**Your instructions:**
Gather, from the listing beneath this task, every line holding the string "headers".
--
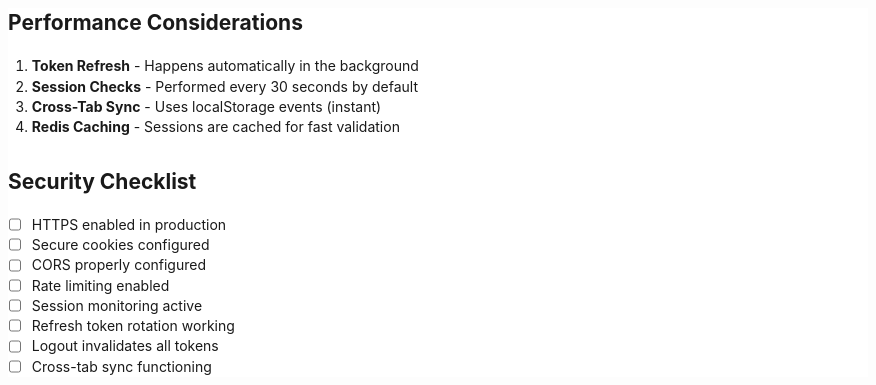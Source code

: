 ## Performance Considerations

1. **Token Refresh** - Happens automatically in the background
2. **Session Checks** - Performed every 30 seconds by default
3. **Cross-Tab Sync** - Uses localStorage events (instant)
4. **Redis Caching** - Sessions are cached for fast validation

## Security Checklist

- [ ] HTTPS enabled in production
- [ ] Secure cookies configured
- [ ] CORS properly configured
- [ ] Rate limiting enabled
- [ ] Session monitoring active
- [ ] Refresh token rotation working
- [ ] Logout invalidates all tokens
- [ ] Cross-tab sync functioning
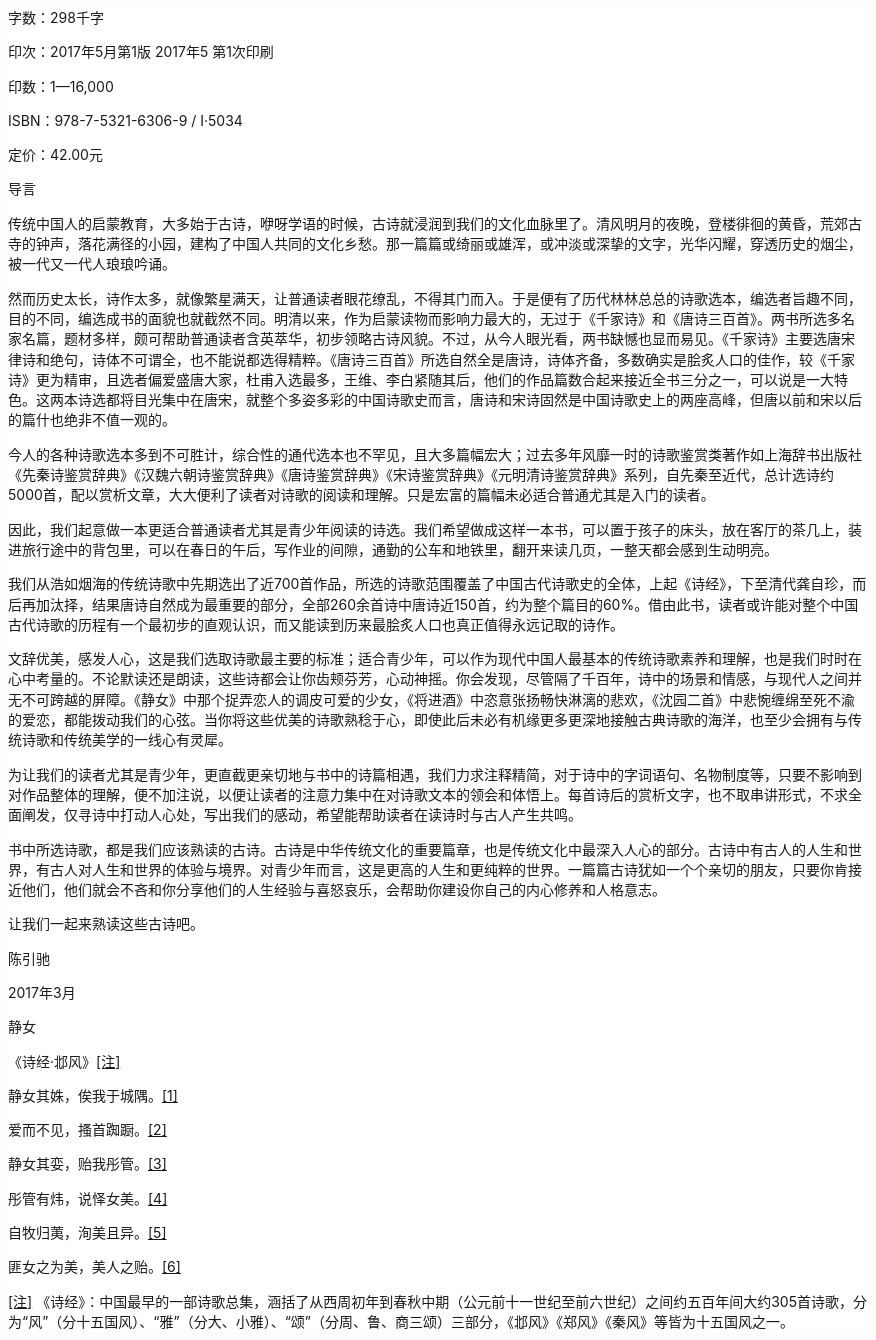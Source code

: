 字数：298千字

印次：2017年5月第1版 2017年5 第1次印刷

印数：1—16,000

ISBN：978-7-5321-6306-9 / I·5034

定价：42.00元

导言

传统中国人的启蒙教育，大多始于古诗，咿呀学语的时候，古诗就浸润到我们的文化血脉里了。清风明月的夜晚，登楼徘徊的黄昏，荒郊古寺的钟声，落花满径的小园，建构了中国人共同的文化乡愁。那一篇篇或绮丽或雄浑，或冲淡或深挚的文字，光华闪耀，穿透历史的烟尘，被一代又一代人琅琅吟诵。

然而历史太长，诗作太多，就像繁星满天，让普通读者眼花缭乱，不得其门而入。于是便有了历代林林总总的诗歌选本，编选者旨趣不同，目的不同，编选成书的面貌也就截然不同。明清以来，作为启蒙读物而影响力最大的，无过于《千家诗》和《唐诗三百首》。两书所选多名家名篇，题材多样，颇可帮助普通读者含英萃华，初步领略古诗风貌。不过，从今人眼光看，两书缺憾也显而易见。《千家诗》主要选唐宋律诗和绝句，诗体不可谓全，也不能说都选得精粹。《唐诗三百首》所选自然全是唐诗，诗体齐备，多数确实是脍炙人口的佳作，较《千家诗》更为精审，且选者偏爱盛唐大家，杜甫入选最多，王维、李白紧随其后，他们的作品篇数合起来接近全书三分之一，可以说是一大特色。这两本诗选都将目光集中在唐宋，就整个多姿多彩的中国诗歌史而言，唐诗和宋诗固然是中国诗歌史上的两座高峰，但唐以前和宋以后的篇什也绝非不值一观的。

今人的各种诗歌选本多到不可胜计，综合性的通代选本也不罕见，且大多篇幅宏大；过去多年风靡一时的诗歌鉴赏类著作如上海辞书出版社《先秦诗鉴赏辞典》《汉魏六朝诗鉴赏辞典》《唐诗鉴赏辞典》《宋诗鉴赏辞典》《元明清诗鉴赏辞典》系列，自先秦至近代，总计选诗约5000首，配以赏析文章，大大便利了读者对诗歌的阅读和理解。只是宏富的篇幅未必适合普通尤其是入门的读者。

因此，我们起意做一本更适合普通读者尤其是青少年阅读的诗选。我们希望做成这样一本书，可以置于孩子的床头，放在客厅的茶几上，装进旅行途中的背包里，可以在春日的午后，写作业的间隙，通勤的公车和地铁里，翻开来读几页，一整天都会感到生动明亮。

我们从浩如烟海的传统诗歌中先期选出了近700首作品，所选的诗歌范围覆盖了中国古代诗歌史的全体，上起《诗经》，下至清代龚自珍，而后再加汰择，结果唐诗自然成为最重要的部分，全部260余首诗中唐诗近150首，约为整个篇目的60%。借由此书，读者或许能对整个中国古代诗歌的历程有一个最初步的直观认识，而又能读到历来最脍炙人口也真正值得永远记取的诗作。

文辞优美，感发人心，这是我们选取诗歌最主要的标准；适合青少年，可以作为现代中国人最基本的传统诗歌素养和理解，也是我们时时在心中考量的。不论默读还是朗读，这些诗都会让你齿颊芬芳，心动神摇。你会发现，尽管隔了千百年，诗中的场景和情感，与现代人之间并无不可跨越的屏障。《静女》中那个捉弄恋人的调皮可爱的少女，《将进酒》中恣意张扬畅快淋漓的悲欢，《沈园二首》中悲惋缠绵至死不渝的爱恋，都能拨动我们的心弦。当你将这些优美的诗歌熟稔于心，即使此后未必有机缘更多更深地接触古典诗歌的海洋，也至少会拥有与传统诗歌和传统美学的一线心有灵犀。

为让我们的读者尤其是青少年，更直截更亲切地与书中的诗篇相遇，我们力求注释精简，对于诗中的字词语句、名物制度等，只要不影响到对作品整体的理解，便不加注说，以便让读者的注意力集中在对诗歌文本的领会和体悟上。每首诗后的赏析文字，也不取串讲形式，不求全面阐发，仅寻诗中打动人心处，写出我们的感动，希望能帮助读者在读诗时与古人产生共鸣。

书中所选诗歌，都是我们应该熟读的古诗。古诗是中华传统文化的重要篇章，也是传统文化中最深入人心的部分。古诗中有古人的人生和世界，有古人对人生和世界的体验与境界。对青少年而言，这是更高的人生和更纯粹的世界。一篇篇古诗犹如一个个亲切的朋友，只要你肯接近他们，他们就会不吝和你分享他们的人生经验与喜怒哀乐，会帮助你建设你自己的内心修养和人格意志。

让我们一起来熟读这些古诗吧。

陈引驰

2017年3月

静女

《诗经·邶风》[[注]](text00006.html#filepos46120)

静女其姝，俟我于城隅。[[1]](text00006.html#filepos46603)

爱而不见，搔首踟蹰。[[2]](text00006.html#filepos46769)

静女其娈，贻我彤管。[[3]](text00006.html#filepos46917)

彤管有炜，说怿女美。[[4]](text00006.html#filepos47119)

自牧归荑，洵美且异。[[5]](text00006.html#filepos47333)

匪女之为美，美人之贻。[[6]](text00006.html#filepos47487)

[[注]](text00006.html#filepos45106)
《诗经》：中国最早的一部诗歌总集，涵括了从西周初年到春秋中期（公元前十一世纪至前六世纪）之间约五百年间大约305首诗歌，分为“风”（分十五国风）、“雅”（分大、小雅）、“颂”（分周、鲁、商三颂）三部分，《邶风》《郑风》《秦风》等皆为十五国风之一。

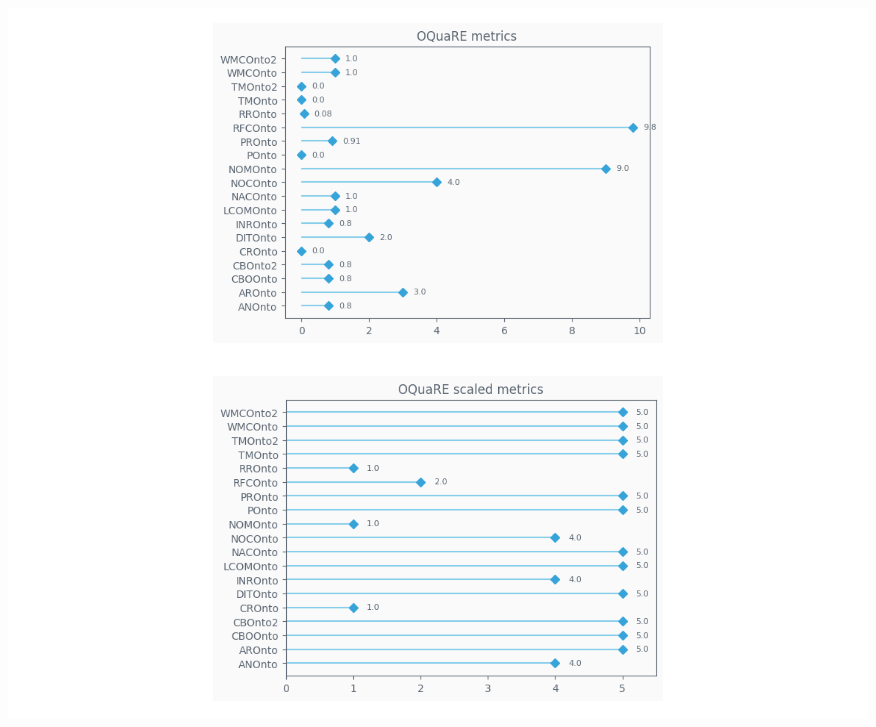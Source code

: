 <p align="center" width="100%">
	<img width="450px" height="350px" src="img/FT_GPT-4o_BrazilianE-commerce_metrics.png"/>
	<img width="450px" height="350px" src="img/FT_GPT-4o_BrazilianE-commerce_scaled_metrics.png"/>
</p>

<div style="margin: 5px;">
<p align="center" width="100%">
</p>
</div>
</div>


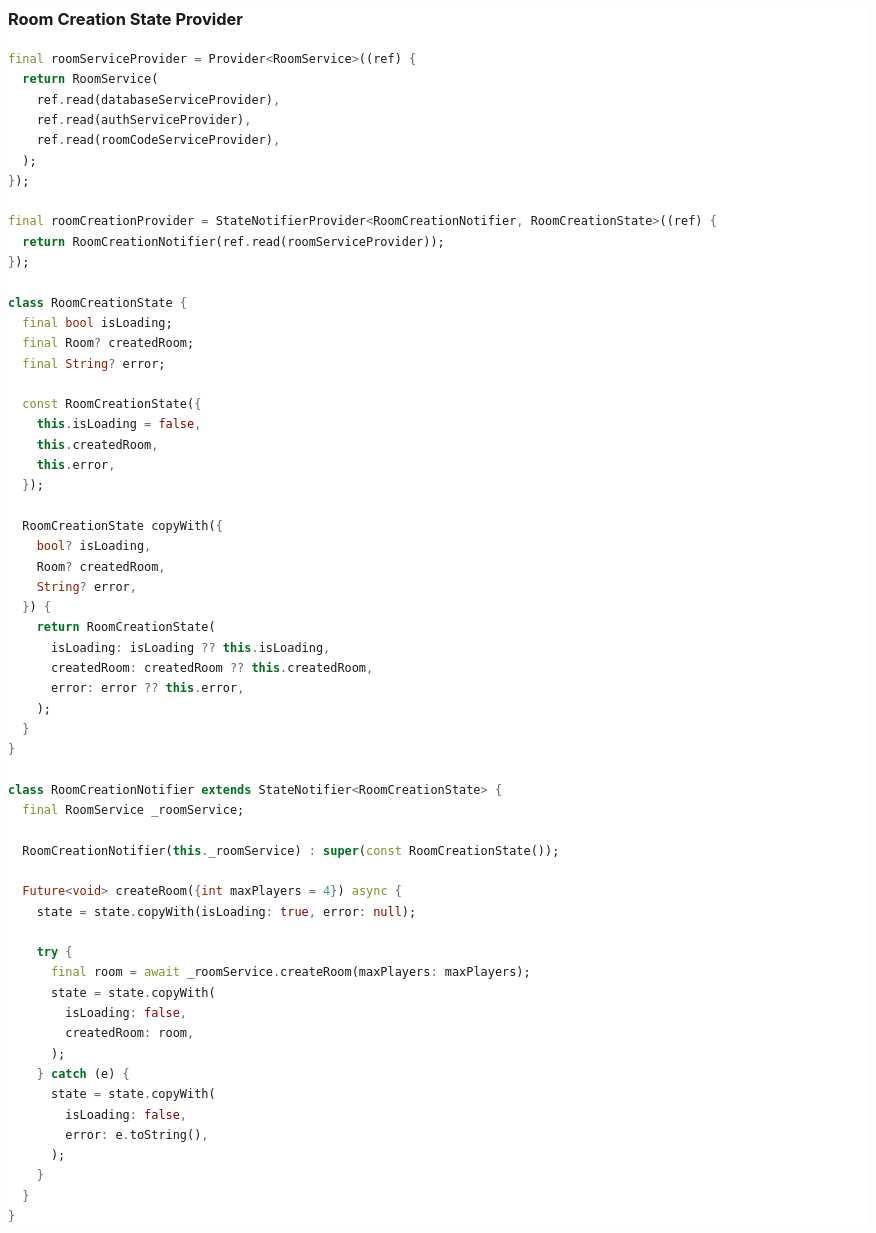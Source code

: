 ### Room Creation State Provider
```dart
final roomServiceProvider = Provider<RoomService>((ref) {
  return RoomService(
    ref.read(databaseServiceProvider),
    ref.read(authServiceProvider),
    ref.read(roomCodeServiceProvider),
  );
});

final roomCreationProvider = StateNotifierProvider<RoomCreationNotifier, RoomCreationState>((ref) {
  return RoomCreationNotifier(ref.read(roomServiceProvider));
});

class RoomCreationState {
  final bool isLoading;
  final Room? createdRoom;
  final String? error;
  
  const RoomCreationState({
    this.isLoading = false,
    this.createdRoom,
    this.error,
  });
  
  RoomCreationState copyWith({
    bool? isLoading,
    Room? createdRoom,
    String? error,
  }) {
    return RoomCreationState(
      isLoading: isLoading ?? this.isLoading,
      createdRoom: createdRoom ?? this.createdRoom,
      error: error ?? this.error,
    );
  }
}

class RoomCreationNotifier extends StateNotifier<RoomCreationState> {
  final RoomService _roomService;
  
  RoomCreationNotifier(this._roomService) : super(const RoomCreationState());
  
  Future<void> createRoom({int maxPlayers = 4}) async {
    state = state.copyWith(isLoading: true, error: null);
    
    try {
      final room = await _roomService.createRoom(maxPlayers: maxPlayers);
      state = state.copyWith(
        isLoading: false,
        createdRoom: room,
      );
    } catch (e) {
      state = state.copyWith(
        isLoading: false,
        error: e.toString(),
      );
    }
  }
}
```
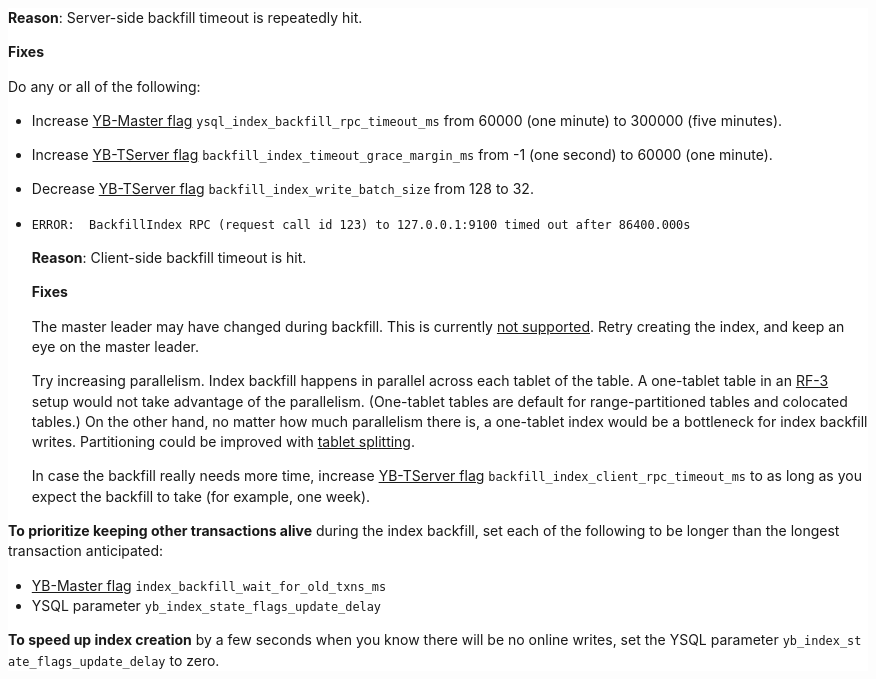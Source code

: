   **Reason**: Server-side backfill timeout is repeatedly hit.

  **Fixes**

  Do any or all of the following:

  - Increase [YB-Master flag][yb-master] `ysql_index_backfill_rpc_timeout_ms` from 60000 (one minute) to 300000 (five minutes).
  - Increase [YB-TServer flag][yb-tserver] `backfill_index_timeout_grace_margin_ms` from -1 (one second) to 60000 (one minute).
  - Decrease [YB-TServer flag][yb-tserver] `backfill_index_write_batch_size` from 128 to 32.

- `ERROR:  BackfillIndex RPC (request call id 123) to 127.0.0.1:9100 timed out after 86400.000s`

  **Reason**: Client-side backfill timeout is hit.

  **Fixes**

  The master leader may have changed during backfill. This is currently [not supported][backfill-master-failover-issue]. Retry creating the index, and keep an eye on the master leader.

  Try increasing parallelism. Index backfill happens in parallel across each tablet of the table. A one-tablet table in an [RF-3][rf] setup would not take advantage of the parallelism. (One-tablet tables are default for range-partitioned tables and colocated tables.) On the other hand, no matter how much parallelism there is, a one-tablet index would be a bottleneck for index backfill writes. Partitioning could be improved with [tablet splitting][tablet-splitting].

  In case the backfill really needs more time, increase [YB-TServer flag][yb-tserver] `backfill_index_client_rpc_timeout_ms` to as long as you expect the backfill to take (for example, one week).

**To prioritize keeping other transactions alive** during the index backfill, set each of the following to be longer than the longest transaction anticipated:

- [YB-Master flag][yb-master] `index_backfill_wait_for_old_txns_ms`
- YSQL parameter `yb_index_state_flags_update_delay`

**To speed up index creation** by a few seconds when you know there will be no online writes, set the YSQL parameter `yb_index_state_flags_update_delay` to zero.

[backfill-master-failover-issue]: https://github.com/yugabyte/yugabyte-db/issues/6218
[rf]: ../../../../../architecture/docdb-replication/replication/#replication-factor
[tablet-splitting]: ../../../../../architecture/docdb-sharding/tablet-splitting
[yb-master]: ../../../../../reference/configuration/yb-master/
[yb-tserver]: ../../../../../reference/configuration/yb-tserver/
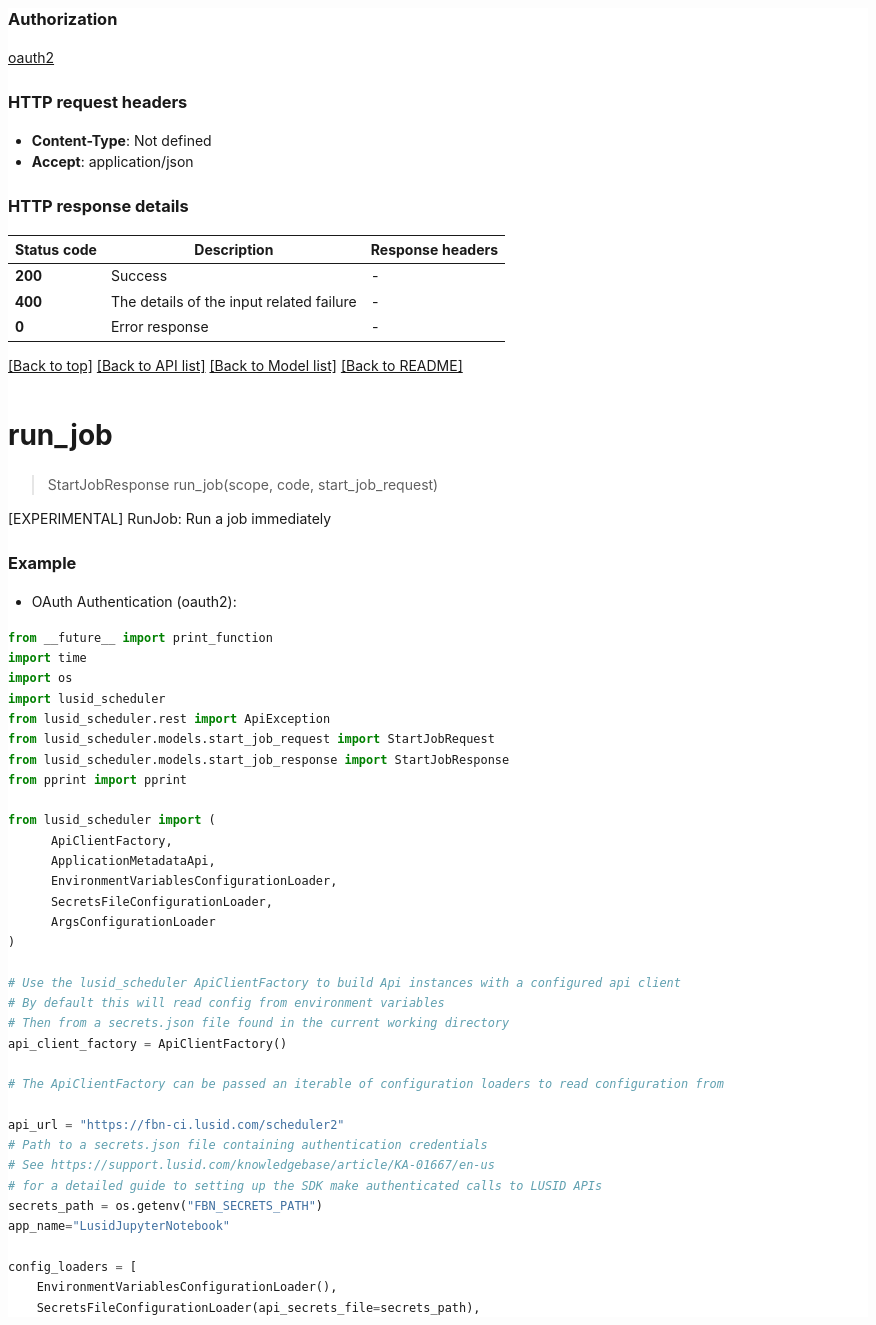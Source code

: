 ### Authorization

[oauth2](../README.md#oauth2)

### HTTP request headers

 - **Content-Type**: Not defined
 - **Accept**: application/json

### HTTP response details
| Status code | Description | Response headers |
|-------------|-------------|------------------|
**200** | Success |  -  |
**400** | The details of the input related failure |  -  |
**0** | Error response |  -  |

[[Back to top]](#) [[Back to API list]](../README.md#documentation-for-api-endpoints) [[Back to Model list]](../README.md#documentation-for-models) [[Back to README]](../README.md)

# **run_job**
> StartJobResponse run_job(scope, code, start_job_request)

[EXPERIMENTAL] RunJob: Run a job immediately

### Example

* OAuth Authentication (oauth2):
```python
from __future__ import print_function
import time
import os
import lusid_scheduler
from lusid_scheduler.rest import ApiException
from lusid_scheduler.models.start_job_request import StartJobRequest
from lusid_scheduler.models.start_job_response import StartJobResponse
from pprint import pprint

from lusid_scheduler import (
	  ApiClientFactory,
	  ApplicationMetadataApi,
	  EnvironmentVariablesConfigurationLoader,
	  SecretsFileConfigurationLoader,
	  ArgsConfigurationLoader
)

# Use the lusid_scheduler ApiClientFactory to build Api instances with a configured api client
# By default this will read config from environment variables
# Then from a secrets.json file found in the current working directory
api_client_factory = ApiClientFactory()

# The ApiClientFactory can be passed an iterable of configuration loaders to read configuration from

api_url = "https://fbn-ci.lusid.com/scheduler2"
# Path to a secrets.json file containing authentication credentials
# See https://support.lusid.com/knowledgebase/article/KA-01667/en-us
# for a detailed guide to setting up the SDK make authenticated calls to LUSID APIs
secrets_path = os.getenv("FBN_SECRETS_PATH")
app_name="LusidJupyterNotebook"

config_loaders = [
	EnvironmentVariablesConfigurationLoader(),
	SecretsFileConfigurationLoader(api_secrets_file=secrets_path),
```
--
**Exercise result:**
### HTTP request headers
| Status code | Description | Response headers |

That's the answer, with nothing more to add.